Human breast milk is the best source of nourishment for human infants, with few exceptions, such as when the mother is taking certain drugs or is infected with tuberculosis or HIV. Breastfeeding aids in preventing disease, promoting health and reducing health care and feeding costs. Experts disagree about how long to breastfeed to gain the greatest benefit, and about the risks of using artificial formulas. In both developing and developed countries, artificial feeding is associated with more deaths from diarrhea in infants.
The World Health Organization (WHO) recommends exclusive breastfeeding for the first six months of life and then breastfeeding up to two years or more. The American Academy of Pediatrics (AAP) recommends exclusive breastfeeding for the first six months of the infant’s life and at least one year of breastfeeding in total. Exclusive breastfeeding for the first six months of life “provides continuing protection against diarrhea and respiratory tract infection” that is more common in babies fed formula.
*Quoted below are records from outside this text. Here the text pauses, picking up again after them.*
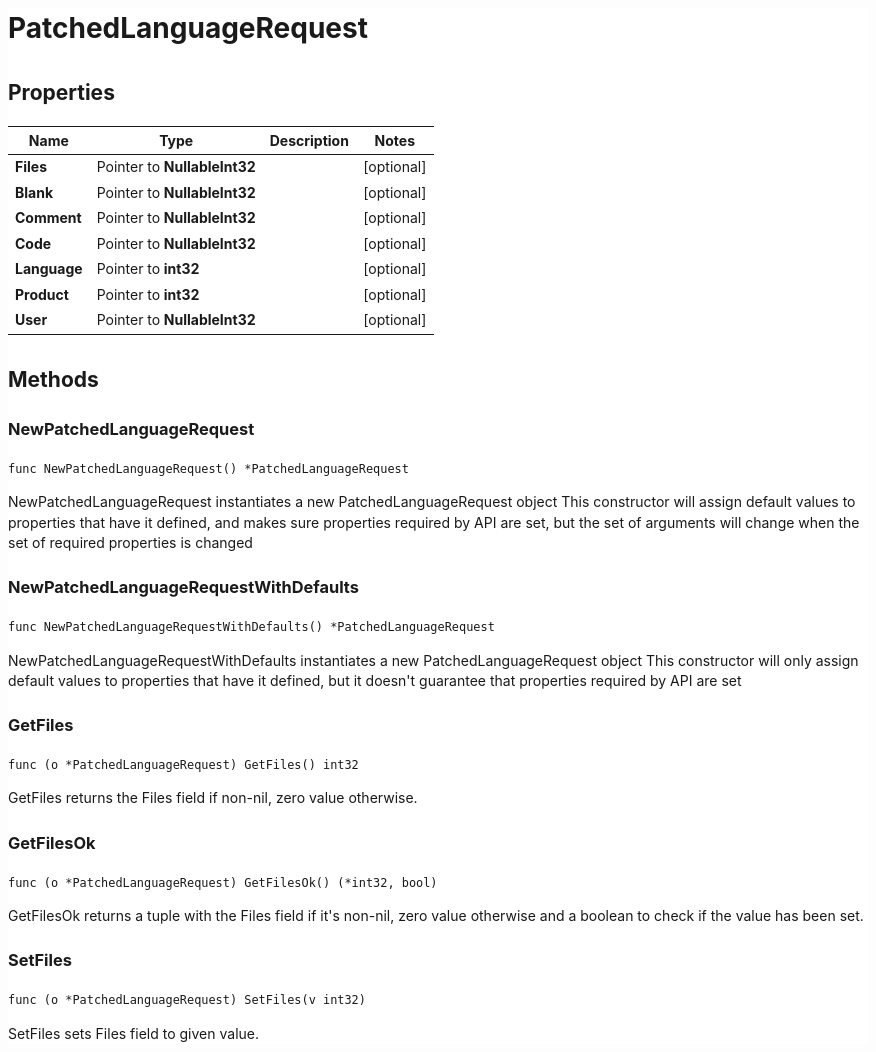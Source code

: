 # PatchedLanguageRequest

## Properties

Name | Type | Description | Notes
------------ | ------------- | ------------- | -------------
**Files** | Pointer to **NullableInt32** |  | [optional] 
**Blank** | Pointer to **NullableInt32** |  | [optional] 
**Comment** | Pointer to **NullableInt32** |  | [optional] 
**Code** | Pointer to **NullableInt32** |  | [optional] 
**Language** | Pointer to **int32** |  | [optional] 
**Product** | Pointer to **int32** |  | [optional] 
**User** | Pointer to **NullableInt32** |  | [optional] 

## Methods

### NewPatchedLanguageRequest

`func NewPatchedLanguageRequest() *PatchedLanguageRequest`

NewPatchedLanguageRequest instantiates a new PatchedLanguageRequest object
This constructor will assign default values to properties that have it defined,
and makes sure properties required by API are set, but the set of arguments
will change when the set of required properties is changed

### NewPatchedLanguageRequestWithDefaults

`func NewPatchedLanguageRequestWithDefaults() *PatchedLanguageRequest`

NewPatchedLanguageRequestWithDefaults instantiates a new PatchedLanguageRequest object
This constructor will only assign default values to properties that have it defined,
but it doesn't guarantee that properties required by API are set

### GetFiles

`func (o *PatchedLanguageRequest) GetFiles() int32`

GetFiles returns the Files field if non-nil, zero value otherwise.

### GetFilesOk

`func (o *PatchedLanguageRequest) GetFilesOk() (*int32, bool)`

GetFilesOk returns a tuple with the Files field if it's non-nil, zero value otherwise
and a boolean to check if the value has been set.

### SetFiles

`func (o *PatchedLanguageRequest) SetFiles(v int32)`

SetFiles sets Files field to given value.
Most health care and public health service centers stress the value of breastfeeding for mothers and children. While recognizing the superiority of breastfeeding, regulating authorities work to make artificial feeding safer when it is used.
Benefits for the Infant
During breastfeeding nutrients and antibodies pass to the babyand the maternal bond can also be strengthened. Health Care Research Centers have demonstrated a variety of benefits to breastfeeding an infant. These include:
Breast milk contains the ideal ratio of the amino acids and other proteins required to support development of the central and peripheral nervous system. Children aged seven and eight years old who were of low birth weight who were breastfed for more than eight months demonstrated significantly higher intelligence quotient scores than comparable children breastfed for less time, suggesting breastfeeding offers long-term cognitive benefits in some populations.
Greater immune health
Breast milk include several anti-infective factors such as bile salt stimulated lipase (protecting against amoebic infections), lactoferrin (which binds to iron and inhibits the growth of intestinal bacteria) and immunoglobulin A protecting against microorganisms..
Babies with a specific variant of the FADS2 gene (approximately 90% of all babies) demonstrate an IQ an average of 7 points higher if breastfed.
Long term health effects
Health Care Research Centers and various other public health care department studies show breastfeeding to have lowered the risk of asthma, protect against allergies, and provide improved protection for babies against respiratory and intestinal infections.
Infants exclusively breastfed have less chance of developing diabetes mellitus type 1 than peers with a shorter duration of breastfeeding and an earlier exposure to cow milk and solid foods. Breastfeeding also appears to protect against diabetes mellitus type 2, at least in part due to its effects on the child’s weight.
Breastfeeding appears to reduce the risk of extreme obesity in children aged 39 to 42 months. A study at the University of Wisconsin found that women who were breast fed in infancy may have a lower risk of developing breast cancer than those who were not breast fed.
Breastfeeding reduced the risk of acquiring urinary tract infections in infants up to seven months post-partum. Breastfeeding appears to reduce symptoms of upper respiratory tract infections in premature infants up to seven months after release from hospital.
In children who are at risk for atopy (defined as at least one parent or sibling having atopy), atopic syndrome can be prevented or delayed through exclusive breastfeeding for four months, though these benefits may not be present after four months of age.